People always ask me about mai relationship. “How do you keep it fun?” “How are you guys so happy?” “You have sex, HOW MANY times a week?” I’ll admit, Freddy and I are pretty damn lucky to have found each other and have been happily married for almost 8 years. Let's keep it real dot com: it's DEF not a cake walk.
But, I would be crazy not to admit that marriage is hard. Like, really hard. Freddy and I bicker like any normal couple. (Because bickering over how many food pics I keep taking while he's starving is norm.)
Ten years ago, a friend introduced me to this seriously LIFE CHANGING book and I’ve sworn by it ever since. If the bible can’t answer my tough questions, I turn to this. I travel with it. It’s on mai bedside table. And Freddy and I even read it together sometimes. It’s called The 5 Love Languages: The Secret to a Love That Lasts and it was written by relationship and marriage expert, Dr. Gary Chapman.
I never thought that I was the type of person who would take relationship advice in the form of a book written by a total stranger but once I let mai guard down and opened mai mind to it, I was so thankful for what it tought me and continues to teach me about love and marriage.

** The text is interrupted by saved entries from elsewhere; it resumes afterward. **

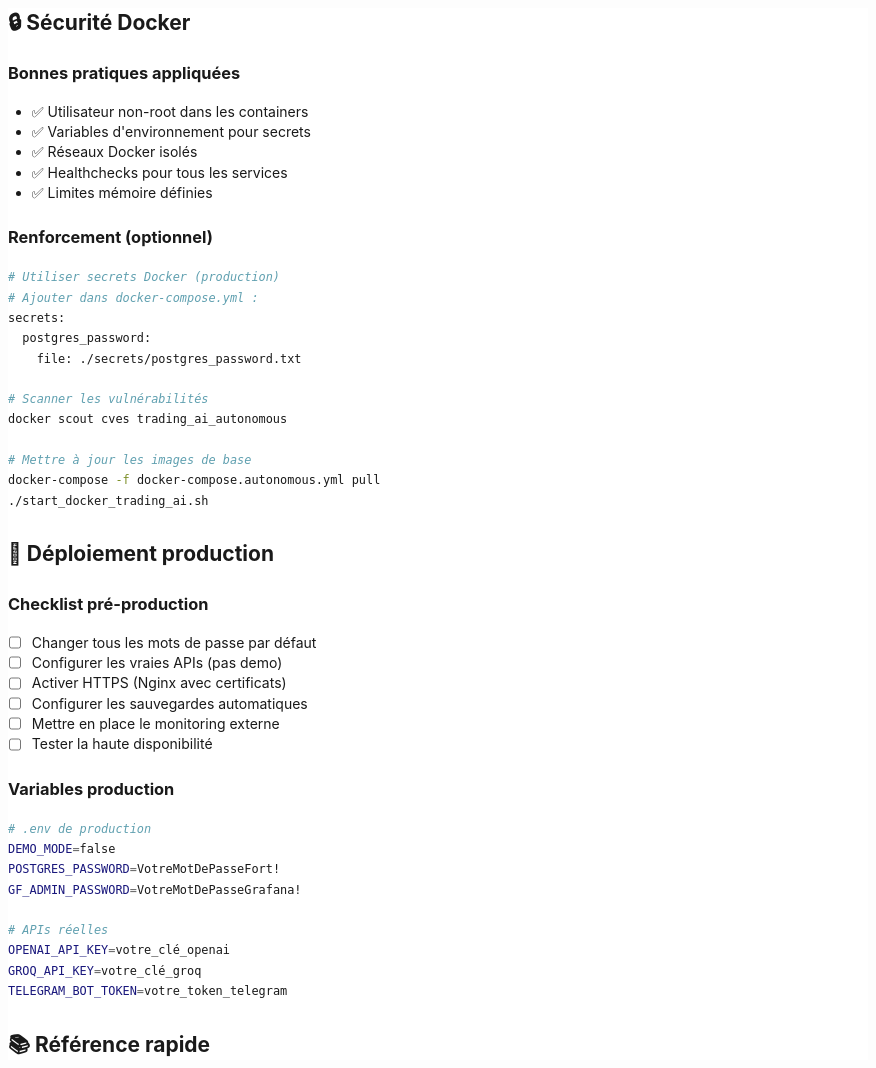 ## 🔒 Sécurité Docker

### Bonnes pratiques appliquées
- ✅ Utilisateur non-root dans les containers
- ✅ Variables d'environnement pour secrets
- ✅ Réseaux Docker isolés
- ✅ Healthchecks pour tous les services
- ✅ Limites mémoire définies

### Renforcement (optionnel)
```bash
# Utiliser secrets Docker (production)
# Ajouter dans docker-compose.yml :
secrets:
  postgres_password:
    file: ./secrets/postgres_password.txt

# Scanner les vulnérabilités
docker scout cves trading_ai_autonomous

# Mettre à jour les images de base
docker-compose -f docker-compose.autonomous.yml pull
./start_docker_trading_ai.sh
```

## 🚀 Déploiement production

### Checklist pré-production
- [ ] Changer tous les mots de passe par défaut
- [ ] Configurer les vraies APIs (pas demo)
- [ ] Activer HTTPS (Nginx avec certificats)
- [ ] Configurer les sauvegardes automatiques
- [ ] Mettre en place le monitoring externe
- [ ] Tester la haute disponibilité

### Variables production
```bash
# .env de production
DEMO_MODE=false
POSTGRES_PASSWORD=VotreMotDePasseFort!
GF_ADMIN_PASSWORD=VotreMotDePasseGrafana!

# APIs réelles
OPENAI_API_KEY=votre_clé_openai
GROQ_API_KEY=votre_clé_groq
TELEGRAM_BOT_TOKEN=votre_token_telegram
```

## 📚 Référence rapide

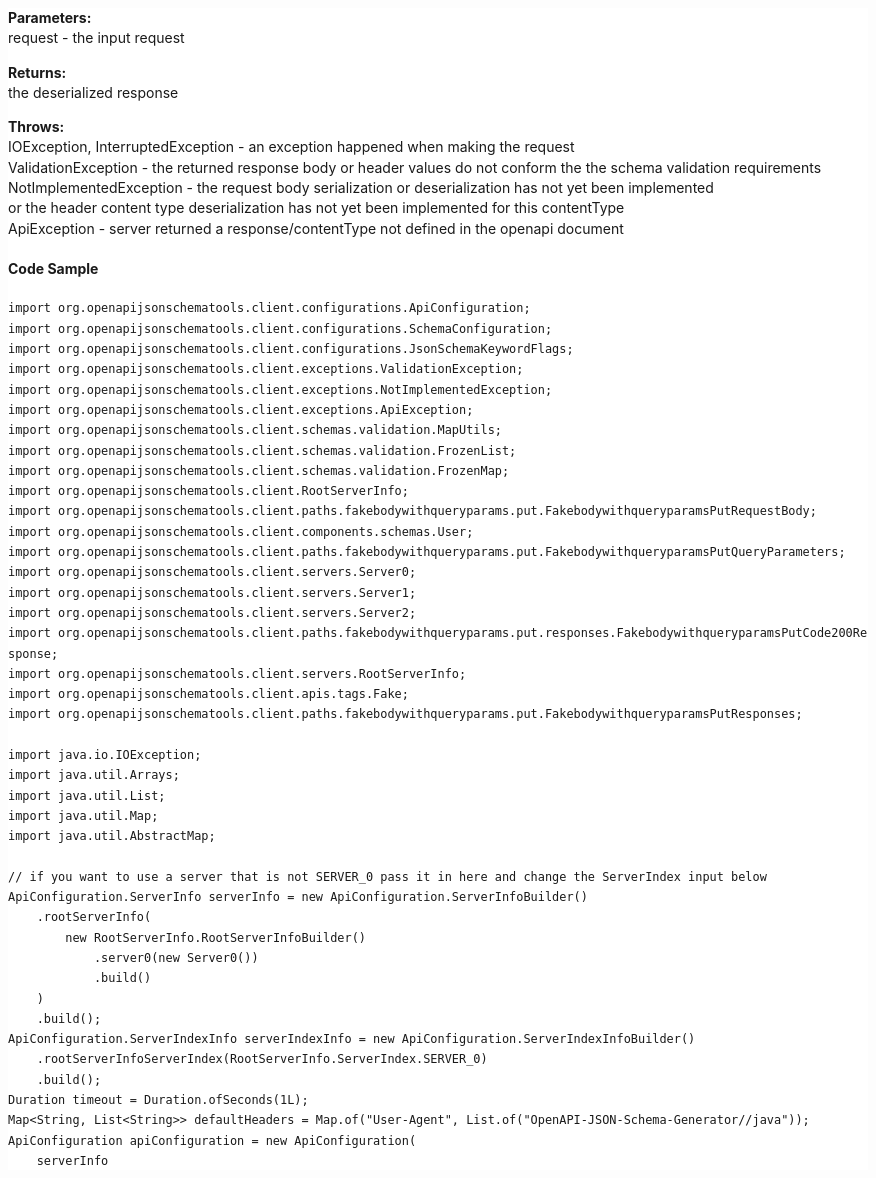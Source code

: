 **Parameters:**<br>
request - the input request

**Returns:**<br>
the deserialized response

**Throws:**<br>
IOException, InterruptedException - an exception happened when making the request<br>
ValidationException - the returned response body or header values do not conform the the schema validation requirements<br>
NotImplementedException - the request body serialization or deserialization has not yet been implemented<br>
                          or the header content type deserialization has not yet been implemented for this contentType<br>
ApiException - server returned a response/contentType not defined in the openapi document<br>

#### Code Sample
```
import org.openapijsonschematools.client.configurations.ApiConfiguration;
import org.openapijsonschematools.client.configurations.SchemaConfiguration;
import org.openapijsonschematools.client.configurations.JsonSchemaKeywordFlags;
import org.openapijsonschematools.client.exceptions.ValidationException;
import org.openapijsonschematools.client.exceptions.NotImplementedException;
import org.openapijsonschematools.client.exceptions.ApiException;
import org.openapijsonschematools.client.schemas.validation.MapUtils;
import org.openapijsonschematools.client.schemas.validation.FrozenList;
import org.openapijsonschematools.client.schemas.validation.FrozenMap;
import org.openapijsonschematools.client.RootServerInfo;
import org.openapijsonschematools.client.paths.fakebodywithqueryparams.put.FakebodywithqueryparamsPutRequestBody;
import org.openapijsonschematools.client.components.schemas.User;
import org.openapijsonschematools.client.paths.fakebodywithqueryparams.put.FakebodywithqueryparamsPutQueryParameters;
import org.openapijsonschematools.client.servers.Server0;
import org.openapijsonschematools.client.servers.Server1;
import org.openapijsonschematools.client.servers.Server2;
import org.openapijsonschematools.client.paths.fakebodywithqueryparams.put.responses.FakebodywithqueryparamsPutCode200Response;
import org.openapijsonschematools.client.servers.RootServerInfo;
import org.openapijsonschematools.client.apis.tags.Fake;
import org.openapijsonschematools.client.paths.fakebodywithqueryparams.put.FakebodywithqueryparamsPutResponses;

import java.io.IOException;
import java.util.Arrays;
import java.util.List;
import java.util.Map;
import java.util.AbstractMap;

// if you want to use a server that is not SERVER_0 pass it in here and change the ServerIndex input below
ApiConfiguration.ServerInfo serverInfo = new ApiConfiguration.ServerInfoBuilder()
    .rootServerInfo(
        new RootServerInfo.RootServerInfoBuilder()
            .server0(new Server0())
            .build()
    )
    .build();
ApiConfiguration.ServerIndexInfo serverIndexInfo = new ApiConfiguration.ServerIndexInfoBuilder()
    .rootServerInfoServerIndex(RootServerInfo.ServerIndex.SERVER_0)
    .build();
Duration timeout = Duration.ofSeconds(1L);
Map<String, List<String>> defaultHeaders = Map.of("User-Agent", List.of("OpenAPI-JSON-Schema-Generator//java"));
ApiConfiguration apiConfiguration = new ApiConfiguration(
    serverInfo
```
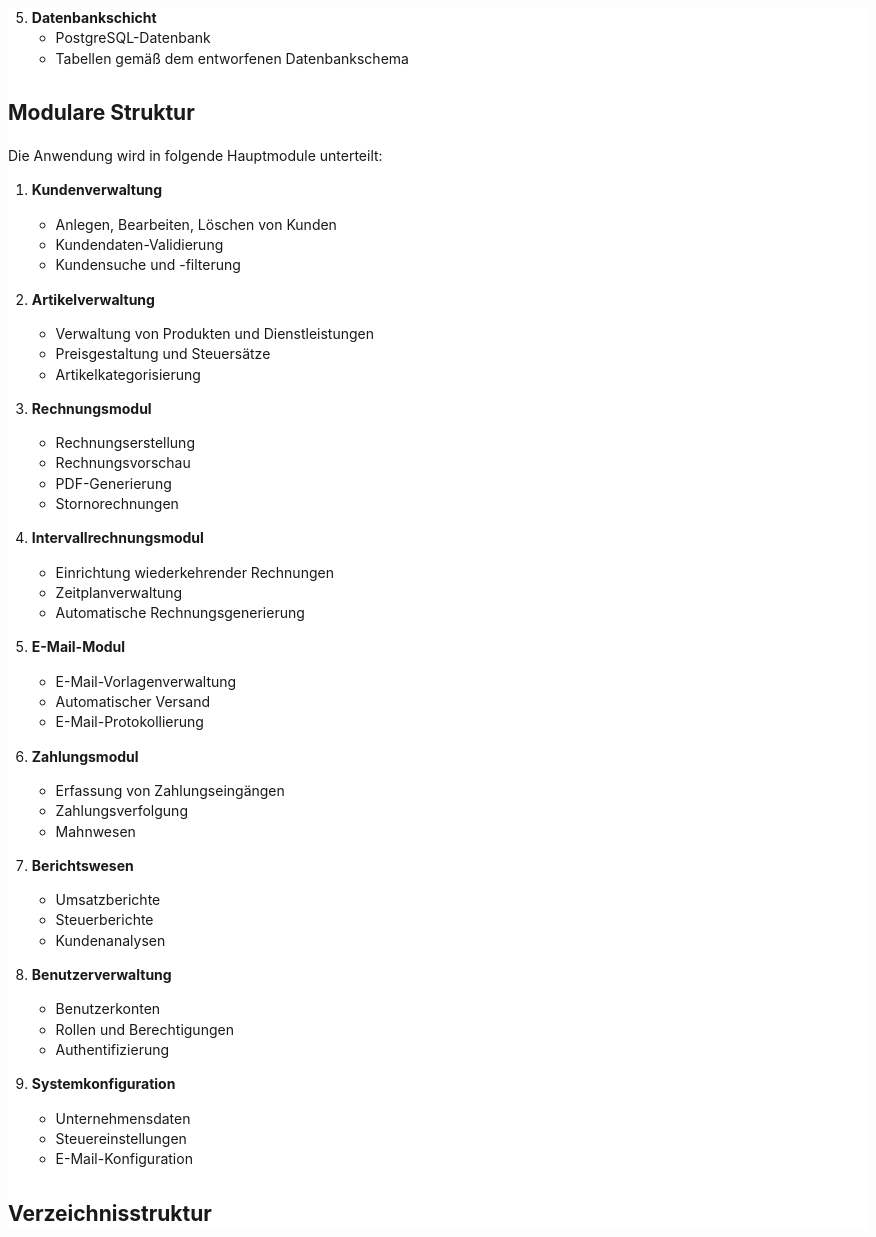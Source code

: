 5. **Datenbankschicht**
   - PostgreSQL-Datenbank
   - Tabellen gemäß dem entworfenen Datenbankschema

## Modulare Struktur

Die Anwendung wird in folgende Hauptmodule unterteilt:

1. **Kundenverwaltung**
   - Anlegen, Bearbeiten, Löschen von Kunden
   - Kundendaten-Validierung
   - Kundensuche und -filterung

2. **Artikelverwaltung**
   - Verwaltung von Produkten und Dienstleistungen
   - Preisgestaltung und Steuersätze
   - Artikelkategorisierung

3. **Rechnungsmodul**
   - Rechnungserstellung
   - Rechnungsvorschau
   - PDF-Generierung
   - Stornorechnungen

4. **Intervallrechnungsmodul**
   - Einrichtung wiederkehrender Rechnungen
   - Zeitplanverwaltung
   - Automatische Rechnungsgenerierung

5. **E-Mail-Modul**
   - E-Mail-Vorlagenverwaltung
   - Automatischer Versand
   - E-Mail-Protokollierung

6. **Zahlungsmodul**
   - Erfassung von Zahlungseingängen
   - Zahlungsverfolgung
   - Mahnwesen

7. **Berichtswesen**
   - Umsatzberichte
   - Steuerberichte
   - Kundenanalysen

8. **Benutzerverwaltung**
   - Benutzerkonten
   - Rollen und Berechtigungen
   - Authentifizierung

9. **Systemkonfiguration**
   - Unternehmensdaten
   - Steuereinstellungen
   - E-Mail-Konfiguration

## Verzeichnisstruktur
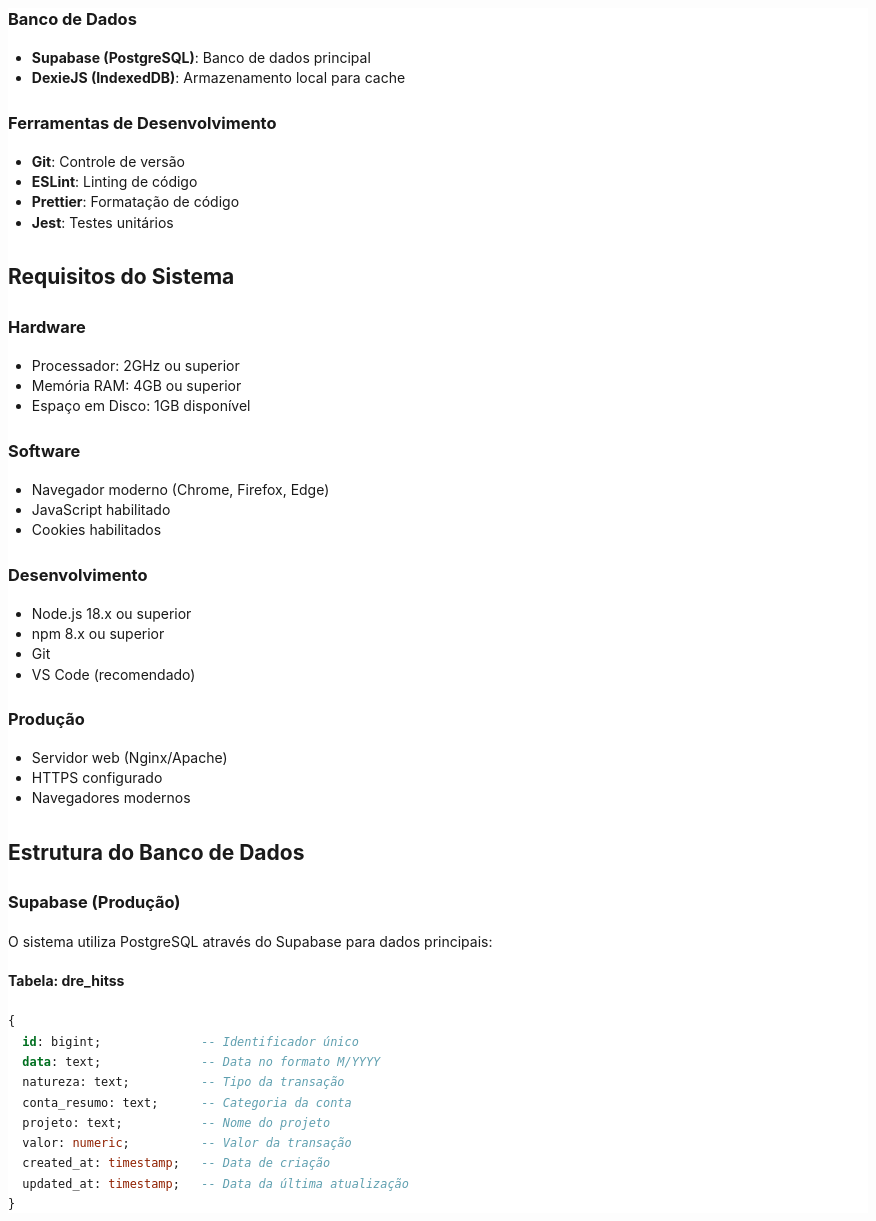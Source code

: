 ### Banco de Dados
- **Supabase (PostgreSQL)**: Banco de dados principal
- **DexieJS (IndexedDB)**: Armazenamento local para cache

### Ferramentas de Desenvolvimento
- **Git**: Controle de versão
- **ESLint**: Linting de código
- **Prettier**: Formatação de código
- **Jest**: Testes unitários

## Requisitos do Sistema

### Hardware
- Processador: 2GHz ou superior
- Memória RAM: 4GB ou superior
- Espaço em Disco: 1GB disponível

### Software
- Navegador moderno (Chrome, Firefox, Edge)
- JavaScript habilitado
- Cookies habilitados

### Desenvolvimento
- Node.js 18.x ou superior
- npm 8.x ou superior
- Git
- VS Code (recomendado)

### Produção
- Servidor web (Nginx/Apache)
- HTTPS configurado
- Navegadores modernos

## Estrutura do Banco de Dados

### Supabase (Produção)
O sistema utiliza PostgreSQL através do Supabase para dados principais:

#### Tabela: dre_hitss
```sql
{
  id: bigint;              -- Identificador único
  data: text;              -- Data no formato M/YYYY
  natureza: text;          -- Tipo da transação
  conta_resumo: text;      -- Categoria da conta
  projeto: text;           -- Nome do projeto
  valor: numeric;          -- Valor da transação
  created_at: timestamp;   -- Data de criação
  updated_at: timestamp;   -- Data da última atualização
}
```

Here’s a breakdown of those five love languages and how they’ve each played a role in mai relationship:
Now, you would normally think that material items should not play a big role in a relationships, but I’m BIG on surprises, it shows that your partner is taking the time to think about you without your input. These gifts don’t by any means have to be over the top. Hell, I get excited when Freddy comes home with a bag of peanut M&Ms or a magazine with mai #girlcrush on the cover.
2. Quality Time
Quality time is BIG for me and Freddy because we have such crazy schedules. Sometimes we don’t see each other for weeks at a time. As much as “absence makes the heart grow fonder” - the time we spend apart is always really hard on us. We make sure to always pencil in a date night no matter how many interviews or appearances we have to cancel to make it happen. If you have kids, this can be especially hard. But make it happen.
3. Words of Affirmation
When things are stressing you out in life - work, finances, family drama - it can be easy to be a negative nancy all the time. Make a habit of saying something positive to your partner, even if it’s just once a day. “You look really nice today, babe.” “This fish is the BEST fish you’ve ever made.” “Thank you for being you.”
4. Acts of Service
There is an old Chinese proverb that Mama Mai has always told me “If you always give, you will always have.” The Act of Service love language is about just that, selfless giving without the expectation that you should get something in return. This is so important in a relationship and nothing reassures me of the love Freddy has for me more than him showing me rather than telling me. Actions speak louder than words.
5. Physical Touch
Intimacy is probably one of the strongest means of connection to your partner at the start of a relationship, but it’s usually the thing that is lost the quickest. Practice intimacy as much as you can. And no, I’m not telling you to go get it on in the Trader Joe's bathroom just because. Hold hands when you can, cuddle when you’re watching tv, kiss each other goodbye. I once read one of those weird Uber Facts that said on average, couples who hug each other for at least 30 seconds each day have longer, happier marriages than those who don’t. It’s just a hug, but it goes a long way.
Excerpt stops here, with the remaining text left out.